A more general class of consequences might be called logical consequences. Consider a program P’ that doesn’t call S, but a different subroutine S’ that’s logically equivalent to S. In other words, S’ always produces the same output as S when given the same input. Due to the logical relationship between S and S’, your choice of output for S must also affect the subsequent execution of P’. Another example of a logical relationship is an S' which always returns the first bit of the output of S when given the same input, or one that returns the same output as S on some subset of inputs.

In general, you can’t be certain about the consequences of a choice, because you’re not logically omniscient. How to handle logical/mathematical uncertainty is an open problem, so for now we'll just assume that you have access to a "mathematical intuition subroutine" that somehow allows you to form beliefs about the likely consequences of your choices.

At this point, you might ask, “That’s well and good, but what if my preferences extend beyond abstract computations? What about consequences on the physical universe?” The answer is, we can view the physical universe as a program that runs S as a subroutine, or more generally, view it as a mathematical object which has S embedded within it. (From now on I’ll just refer to programs for simplicity, with the understanding that the subsequent discussion can be generalized to non-computable universes.) Your preferences about the physical universe can be translated into preferences about such a program P and programmed into the AI. The AI, upon receiving an input X, will look into P, determine all the instances where it calls S with input X, and choose the output that optimizes its preferences about the execution of P. If the preferences were translated faithfully, the the AI's decision should also optimize your preferences regarding the physical universe. This faithful translation is a second major open problem.
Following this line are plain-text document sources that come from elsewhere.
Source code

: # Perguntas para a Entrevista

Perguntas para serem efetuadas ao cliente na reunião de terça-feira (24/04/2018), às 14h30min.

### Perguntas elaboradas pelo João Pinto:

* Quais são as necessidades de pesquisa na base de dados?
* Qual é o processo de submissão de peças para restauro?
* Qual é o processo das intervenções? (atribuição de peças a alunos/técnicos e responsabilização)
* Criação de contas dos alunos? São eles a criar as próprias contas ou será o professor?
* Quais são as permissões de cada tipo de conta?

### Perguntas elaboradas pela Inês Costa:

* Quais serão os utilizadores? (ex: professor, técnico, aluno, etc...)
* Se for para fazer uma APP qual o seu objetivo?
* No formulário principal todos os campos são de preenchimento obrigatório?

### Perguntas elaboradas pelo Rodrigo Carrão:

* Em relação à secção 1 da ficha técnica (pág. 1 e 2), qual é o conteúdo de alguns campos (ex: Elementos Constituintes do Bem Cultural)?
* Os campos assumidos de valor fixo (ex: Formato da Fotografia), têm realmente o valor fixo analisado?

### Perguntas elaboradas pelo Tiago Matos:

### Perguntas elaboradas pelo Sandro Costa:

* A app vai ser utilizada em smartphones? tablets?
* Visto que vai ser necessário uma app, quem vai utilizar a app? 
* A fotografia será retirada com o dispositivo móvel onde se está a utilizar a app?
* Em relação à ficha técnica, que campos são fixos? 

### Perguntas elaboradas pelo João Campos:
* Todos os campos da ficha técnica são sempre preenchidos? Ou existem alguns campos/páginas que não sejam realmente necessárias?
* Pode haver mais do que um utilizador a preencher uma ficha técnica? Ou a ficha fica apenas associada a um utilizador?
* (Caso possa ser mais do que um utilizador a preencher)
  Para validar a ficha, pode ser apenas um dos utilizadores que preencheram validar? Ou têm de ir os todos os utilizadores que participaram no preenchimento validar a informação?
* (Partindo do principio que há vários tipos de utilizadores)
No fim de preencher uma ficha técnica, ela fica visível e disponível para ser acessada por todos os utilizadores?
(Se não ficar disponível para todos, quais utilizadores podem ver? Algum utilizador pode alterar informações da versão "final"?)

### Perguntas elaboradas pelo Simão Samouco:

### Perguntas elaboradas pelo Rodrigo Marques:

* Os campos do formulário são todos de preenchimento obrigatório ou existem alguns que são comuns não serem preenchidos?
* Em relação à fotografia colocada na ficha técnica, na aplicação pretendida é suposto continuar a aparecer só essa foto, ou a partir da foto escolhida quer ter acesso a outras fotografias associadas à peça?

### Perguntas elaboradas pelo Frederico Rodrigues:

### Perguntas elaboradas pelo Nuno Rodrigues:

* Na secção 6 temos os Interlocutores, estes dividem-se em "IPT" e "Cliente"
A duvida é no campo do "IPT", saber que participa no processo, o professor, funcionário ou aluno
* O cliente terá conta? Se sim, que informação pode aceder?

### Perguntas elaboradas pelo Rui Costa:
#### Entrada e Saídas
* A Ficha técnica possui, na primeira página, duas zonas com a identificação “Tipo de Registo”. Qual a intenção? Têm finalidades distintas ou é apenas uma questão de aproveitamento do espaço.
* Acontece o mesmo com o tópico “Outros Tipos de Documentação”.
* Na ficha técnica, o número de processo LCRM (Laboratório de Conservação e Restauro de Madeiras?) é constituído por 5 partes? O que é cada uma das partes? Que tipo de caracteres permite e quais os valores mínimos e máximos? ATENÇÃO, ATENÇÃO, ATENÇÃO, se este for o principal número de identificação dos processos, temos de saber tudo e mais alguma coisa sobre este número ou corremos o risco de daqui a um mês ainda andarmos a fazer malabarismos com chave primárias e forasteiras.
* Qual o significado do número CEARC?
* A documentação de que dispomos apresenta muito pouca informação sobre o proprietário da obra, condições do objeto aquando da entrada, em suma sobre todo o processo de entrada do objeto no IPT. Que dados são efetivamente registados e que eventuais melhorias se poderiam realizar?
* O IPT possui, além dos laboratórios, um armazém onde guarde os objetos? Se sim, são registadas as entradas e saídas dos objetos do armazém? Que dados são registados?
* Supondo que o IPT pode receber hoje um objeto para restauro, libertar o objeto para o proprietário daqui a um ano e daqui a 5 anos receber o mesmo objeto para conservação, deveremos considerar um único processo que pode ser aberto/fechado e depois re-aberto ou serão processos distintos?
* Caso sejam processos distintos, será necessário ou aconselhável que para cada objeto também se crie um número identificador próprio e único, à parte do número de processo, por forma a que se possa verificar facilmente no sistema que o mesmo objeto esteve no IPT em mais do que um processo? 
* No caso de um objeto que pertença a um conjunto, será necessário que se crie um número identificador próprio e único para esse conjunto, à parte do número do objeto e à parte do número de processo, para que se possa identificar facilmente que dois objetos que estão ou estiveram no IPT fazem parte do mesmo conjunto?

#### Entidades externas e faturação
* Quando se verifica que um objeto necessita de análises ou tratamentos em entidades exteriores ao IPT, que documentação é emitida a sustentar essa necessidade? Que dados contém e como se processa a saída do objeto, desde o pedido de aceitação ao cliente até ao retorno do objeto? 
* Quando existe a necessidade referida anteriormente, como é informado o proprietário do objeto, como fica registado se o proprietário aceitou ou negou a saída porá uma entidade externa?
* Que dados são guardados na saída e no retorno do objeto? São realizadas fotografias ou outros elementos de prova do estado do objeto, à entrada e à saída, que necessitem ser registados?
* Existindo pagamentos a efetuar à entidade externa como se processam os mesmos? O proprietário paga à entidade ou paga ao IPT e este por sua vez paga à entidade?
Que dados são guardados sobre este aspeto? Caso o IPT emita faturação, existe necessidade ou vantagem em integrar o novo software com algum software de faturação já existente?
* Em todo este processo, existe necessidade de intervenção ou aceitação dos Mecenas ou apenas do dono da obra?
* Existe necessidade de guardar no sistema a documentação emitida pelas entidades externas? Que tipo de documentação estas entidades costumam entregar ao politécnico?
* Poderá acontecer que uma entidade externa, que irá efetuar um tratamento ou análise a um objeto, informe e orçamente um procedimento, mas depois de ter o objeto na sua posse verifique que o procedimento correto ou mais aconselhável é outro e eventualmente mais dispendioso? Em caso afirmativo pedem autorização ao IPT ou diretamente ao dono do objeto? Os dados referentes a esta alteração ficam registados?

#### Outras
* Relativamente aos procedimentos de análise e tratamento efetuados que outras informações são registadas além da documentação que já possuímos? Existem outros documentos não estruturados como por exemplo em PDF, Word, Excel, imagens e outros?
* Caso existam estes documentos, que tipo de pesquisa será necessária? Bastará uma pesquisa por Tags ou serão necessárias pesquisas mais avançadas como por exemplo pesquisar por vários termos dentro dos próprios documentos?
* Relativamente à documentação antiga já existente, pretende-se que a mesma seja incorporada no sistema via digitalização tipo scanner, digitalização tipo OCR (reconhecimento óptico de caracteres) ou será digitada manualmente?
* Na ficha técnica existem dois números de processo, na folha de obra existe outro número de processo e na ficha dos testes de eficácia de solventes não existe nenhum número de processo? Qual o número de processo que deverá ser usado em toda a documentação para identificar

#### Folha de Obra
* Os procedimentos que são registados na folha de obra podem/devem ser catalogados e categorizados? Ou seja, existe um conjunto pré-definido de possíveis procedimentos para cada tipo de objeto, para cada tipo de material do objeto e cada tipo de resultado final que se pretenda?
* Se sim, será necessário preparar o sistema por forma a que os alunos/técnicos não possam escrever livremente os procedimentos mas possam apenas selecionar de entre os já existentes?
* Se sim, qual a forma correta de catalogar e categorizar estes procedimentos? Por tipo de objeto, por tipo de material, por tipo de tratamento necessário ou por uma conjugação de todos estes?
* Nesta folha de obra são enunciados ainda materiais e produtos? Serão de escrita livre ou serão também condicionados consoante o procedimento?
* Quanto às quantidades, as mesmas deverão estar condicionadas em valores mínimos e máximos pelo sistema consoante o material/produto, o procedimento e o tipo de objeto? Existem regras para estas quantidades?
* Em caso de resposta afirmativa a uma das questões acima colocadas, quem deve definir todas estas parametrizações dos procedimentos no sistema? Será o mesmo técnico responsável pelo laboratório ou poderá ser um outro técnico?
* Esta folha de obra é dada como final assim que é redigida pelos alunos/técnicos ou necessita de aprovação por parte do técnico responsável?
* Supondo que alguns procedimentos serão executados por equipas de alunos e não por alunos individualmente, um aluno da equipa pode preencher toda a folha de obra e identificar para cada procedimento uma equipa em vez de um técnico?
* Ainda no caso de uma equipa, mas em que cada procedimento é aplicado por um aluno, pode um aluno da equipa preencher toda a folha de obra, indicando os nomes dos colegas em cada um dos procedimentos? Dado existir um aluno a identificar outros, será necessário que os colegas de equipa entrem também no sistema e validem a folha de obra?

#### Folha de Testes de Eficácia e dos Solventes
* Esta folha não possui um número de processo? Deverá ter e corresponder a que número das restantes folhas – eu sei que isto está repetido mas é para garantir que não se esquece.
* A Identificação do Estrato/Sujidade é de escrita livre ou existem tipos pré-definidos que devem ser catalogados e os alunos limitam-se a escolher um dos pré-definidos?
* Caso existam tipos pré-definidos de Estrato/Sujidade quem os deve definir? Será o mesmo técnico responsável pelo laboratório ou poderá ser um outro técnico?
What if you have some uncertainty about which program our universe corresponds to? In that case, we have to specify preferences for the entire set of programs that our universe may correspond to. If your preferences for what happens in one such program is independent of what happens in another, then we can represent them by a probability distribution on the set of programs plus a utility function on the execution of each individual program. More generally, we can always represent your preferences as a utility function on vectors of the form <E1, E2, E3, …> where E1 is an execution history of P1, E2 is an execution history of P2, and so on.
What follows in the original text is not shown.